Stored data entries:
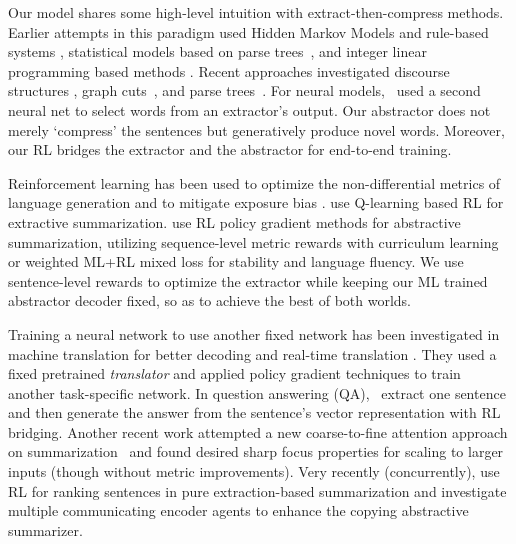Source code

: \documentclass[11pt,a4paper]{article}
\begin{document}
Our model shares some high-level intuition with extract-then-compress methods.
Earlier attempts in this paradigm used Hidden Markov Models and rule-based systems \citep{Jing:2000:CPB:974305.974329},
statistical models based on parse trees~\citep{Knight:2000:SSS:647288.721086},
and integer linear programming based methods
\citep{Martins:2009:SJM:1611638.1611639,Gillick:2009:SGM:1611638.1611640,Clarke:Lapata:2010,Berg-Kirkpatrick:2011:JLE:2002472.2002534}.
Recent approaches investigated discourse structures
\citep{Louis:2010:DIC:1944506.1944533,hirao-EtAl:2013:EMNLP,kikuchi2014single,Wang:2015:SBT:2876444.2876454}, 
graph cuts~\citep{qian-liu:2013:EMNLP2}, 
and parse trees~\citep{D14-1076,conf/acl/BingLLLGP15}.
For neural models,~\citet{cheng-lapata:2016:P16-1} used a second neural net to select words from an extractor's output.
Our abstractor does not merely `compress' the sentences
but generatively produce novel words. 
Moreover, our RL bridges the extractor and the abstractor for end-to-end training.

Reinforcement learning has been used to optimize
the non-differential metrics of language generation and to mitigate exposure bias 
\citep{DBLP:journals/corr/RanzatoCAZ15,DBLP:journals/corr/BahdanauBXGLPCB16}. \citet{RL_TUD-CS-2015-0145} use Q-learning based RL for extractive summarization. \citet{DBLP:journals/corr/PaulusXS17} use RL policy gradient methods for abstractive summarization, utilizing sequence-level metric rewards with curriculum learning \citep{DBLP:journals/corr/RanzatoCAZ15} or weighted ML+RL mixed loss \citep{DBLP:journals/corr/PaulusXS17} for stability and language fluency.
We use sentence-level rewards to optimize the extractor while keeping our ML trained abstractor decoder fixed, so as to achieve the best of both worlds.


Training a neural network to use another fixed network has been investigated in machine translation
for better decoding \citep{DBLP:journals/corr/GuCL17} and real-time translation \citep{DBLP:journals/corr/GuNCL16}. 
They used a fixed pretrained \textit{translator} and applied policy gradient techniques to train another task-specific network.
In question answering (QA),~ extract one sentence and then generate the answer from the sentence's vector representation with RL bridging.
Another recent work attempted a new coarse-to-fine attention approach on summarization~\citep{C2F_Summ} and found desired sharp focus properties for scaling to larger inputs (though without metric improvements).
Very recently (concurrently), \citet{extract_rl} use RL for ranking sentences in pure extraction-based summarization and \citet{comm_agent} investigate multiple communicating encoder agents to enhance the copying abstractive summarizer.
\end{document}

EXERCISE OBJECTIVE -> Which lines run from the one containing "We use sentence-level" to the end of the records? Transcribe exactly those, both ends included.

EXERCISE SOLUTION ->
We use sentence-level rewards to optimize the extractor while keeping our ML trained abstractor decoder fixed, so as to achieve the best of both worlds.


Training a neural network to use another fixed network has been investigated in machine translation
for better decoding \citep{DBLP:journals/corr/GuCL17} and real-time translation \citep{DBLP:journals/corr/GuNCL16}. 
They used a fixed pretrained \textit{translator} and applied policy gradient techniques to train another task-specific network.
In question answering (QA),~ extract one sentence and then generate the answer from the sentence's vector representation with RL bridging.
Another recent work attempted a new coarse-to-fine attention approach on summarization~\citep{C2F_Summ} and found desired sharp focus properties for scaling to larger inputs (though without metric improvements).
Very recently (concurrently), \citet{extract_rl} use RL for ranking sentences in pure extraction-based summarization and \citet{comm_agent} investigate multiple communicating encoder agents to enhance the copying abstractive summarizer.
\end{document}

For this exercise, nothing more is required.